“It fucking hurts to be alive/Oh, the fragility of life.” No, this isn’t a lyric from one of your favorite emo punk records; it’s the opening line of Whitmer Thomas’ comedy album, The Golden One. Everyone capable of feeling real human emotion is probably wondering why the reminder of our seemingly meaningless existence is funny, but Thomas brings it back around with his equally dark punchline, “My identity is ‘My mother died’/Anything to distract from being straight and white.” In just a few lines, the tone of the record is set: finding comedy in the inevitable pain and tragedy of being a person. The thirty-year-old comedian, who incorporates music into his act as a means of delivering some deeply personal and revealing material about his upbringing in Alabama and the fallout from his mom’s death, has carved out his own comedic alcove for his tragic style of comedy.

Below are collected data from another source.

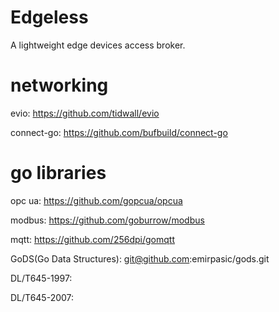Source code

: # Edgeless
A lightweight edge devices access broker.

# networking

evio: https://github.com/tidwall/evio

connect-go: https://github.com/bufbuild/connect-go

# go libraries
opc ua: https://github.com/gopcua/opcua

modbus: https://github.com/goburrow/modbus

mqtt: https://github.com/256dpi/gomqtt

GoDS(Go Data Structures): git@github.com:emirpasic/gods.git

DL/T645-1997:

DL/T645-2007: 
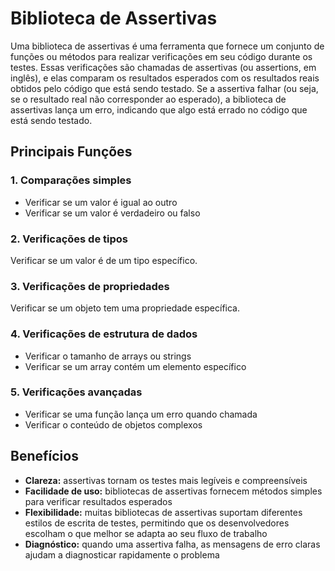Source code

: # Biblioteca de Assertivas

Uma biblioteca de assertivas é uma ferramenta que fornece um conjunto de funções ou métodos para realizar verificações em seu código durante os testes. Essas verificações são chamadas de assertivas (ou assertions, em inglês), e elas comparam os resultados esperados com os resultados reais obtidos pelo código que está sendo testado. Se a assertiva falhar (ou seja, se o resultado real não corresponder ao esperado), a biblioteca de assertivas lança um erro, indicando que algo está errado no código que está sendo testado.

## Principais Funções

### 1. Comparações simples

- Verificar se um valor é igual ao outro
- Verificar se um valor é verdadeiro ou falso

### 2. Verificações de tipos

Verificar se um valor é de um tipo específico.

### 3. Verificações de propriedades

Verificar se um objeto tem uma propriedade específica.

### 4. Verificações de estrutura de dados

- Verificar o tamanho de arrays ou strings
- Verificar se um array contém um elemento específico

### 5. Verificações avançadas

- Verificar se uma função lança um erro quando chamada
- Verificar o conteúdo de objetos complexos

## Benefícios

- **Clareza:** assertivas tornam os testes mais legíveis e compreensíveis
- **Facilidade de uso:** bibliotecas de assertivas fornecem métodos simples para verificar resultados esperados
- **Flexibilidade:** muitas bibliotecas de assertivas suportam diferentes estilos de escrita de testes, permitindo que os desenvolvedores escolham o que melhor se adapta ao seu fluxo de trabalho
- **Diagnóstico:** quando uma assertiva falha, as mensagens de erro claras ajudam a diagnosticar rapidamente o problema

You may recognize Thomas from the ranks of fellow young, talented, and equally hilarious Los Angeles comedians like Patti Harrison, Kate Berlant, Mitra Jouhari, and Casey Jane Ellison, to name a few. He uses his array of talents to his advantage, usually combining them to make for a unique experience we don’t often see in comedy. He’s a skateboarder, actor, musician, comedian, and podcaster, but they all fall under a single identifying word: entertainer.

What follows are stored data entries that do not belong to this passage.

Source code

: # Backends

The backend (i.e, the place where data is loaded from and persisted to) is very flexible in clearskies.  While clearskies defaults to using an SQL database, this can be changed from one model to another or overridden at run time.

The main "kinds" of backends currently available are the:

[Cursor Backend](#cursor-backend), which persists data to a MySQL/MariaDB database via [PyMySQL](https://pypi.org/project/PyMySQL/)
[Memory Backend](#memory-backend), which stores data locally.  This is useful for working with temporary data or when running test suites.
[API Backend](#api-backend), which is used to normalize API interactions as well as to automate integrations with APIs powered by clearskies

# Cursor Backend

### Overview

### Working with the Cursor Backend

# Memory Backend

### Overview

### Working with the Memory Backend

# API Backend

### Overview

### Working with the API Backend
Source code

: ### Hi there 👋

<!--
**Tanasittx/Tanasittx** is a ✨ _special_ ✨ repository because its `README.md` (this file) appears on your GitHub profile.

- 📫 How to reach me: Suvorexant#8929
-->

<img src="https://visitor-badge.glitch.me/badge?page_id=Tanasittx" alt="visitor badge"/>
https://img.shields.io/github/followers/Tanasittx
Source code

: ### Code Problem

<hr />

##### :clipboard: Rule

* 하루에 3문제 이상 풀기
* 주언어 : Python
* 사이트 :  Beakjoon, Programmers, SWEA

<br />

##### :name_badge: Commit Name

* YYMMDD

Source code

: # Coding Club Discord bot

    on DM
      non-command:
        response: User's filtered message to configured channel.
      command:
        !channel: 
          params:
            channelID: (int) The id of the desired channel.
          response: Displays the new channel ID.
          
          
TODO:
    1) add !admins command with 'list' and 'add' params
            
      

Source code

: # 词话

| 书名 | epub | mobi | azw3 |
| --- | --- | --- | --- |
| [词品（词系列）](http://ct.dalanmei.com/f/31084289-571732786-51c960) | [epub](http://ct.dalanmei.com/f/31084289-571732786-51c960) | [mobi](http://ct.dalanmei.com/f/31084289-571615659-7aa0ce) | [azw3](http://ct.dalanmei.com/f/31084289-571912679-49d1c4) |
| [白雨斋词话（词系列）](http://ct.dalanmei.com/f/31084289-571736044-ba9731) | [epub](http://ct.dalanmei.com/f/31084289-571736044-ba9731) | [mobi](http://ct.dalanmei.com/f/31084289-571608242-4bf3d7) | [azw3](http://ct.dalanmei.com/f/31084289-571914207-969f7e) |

Growing up Thomas was encouraged by his late mother, who was a musician, to play music, which he did all through high school. He later began making videos with friend and present day collaborator, Clay Tatum, sharing them with friends around school. With each video, Thomas’ hunger to be an actor grew until he did the very eighteen-year-old thing to do, and moved to Los Angeles after meeting someone in show business promising him a job in the industry. It’s a classic Hollywood story: a kid who stands out from the norm in Alabama with aspirations of becoming a big movie star or something of the like. This kind of bold ambition didn’t come out of nowhere, it came from, as Thomas would say, being “his mother’s son, ‘the golden one.”

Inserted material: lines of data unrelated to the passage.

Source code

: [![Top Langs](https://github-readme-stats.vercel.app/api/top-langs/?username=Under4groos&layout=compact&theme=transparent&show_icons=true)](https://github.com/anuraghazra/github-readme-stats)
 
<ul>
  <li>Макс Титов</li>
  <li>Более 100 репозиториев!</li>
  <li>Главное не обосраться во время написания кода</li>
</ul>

Thomas can’t help but notice some parallels between his eager stardom and his mother’s life during her run in a semi-famous eighties band, Syn Twister. The band was on the brink of a popular breakthrough, about to make it, until they didn’t. They remained local Alabama legends playing at the famous Gulf Shore venue Flora-Bama, where Thomas fittingly filmed his HBO special, The Golden One, to accompany his debut dark comedy record drenched in dark eighties new wave. Since living in Los Angeles, Thomas has compared his life and success to his mother’s — almost like trying to “break” a family curse of “not making it.” His HBO special grapples with the idea of failing to live up to his mother’s heavy words and her constant praises, while confronting his own personal tragedies. There aren’t a lot of comedy specials that make you want to cry, and though it may be unintentional, Thomas forces the viewers to examine their own life and trials, as much as he examines his. I had the pleasure of talking with Whit about moving to Los Angeles, Syn Twister, his special, and what it means to be dubbed “the golden one,” amongst many other things.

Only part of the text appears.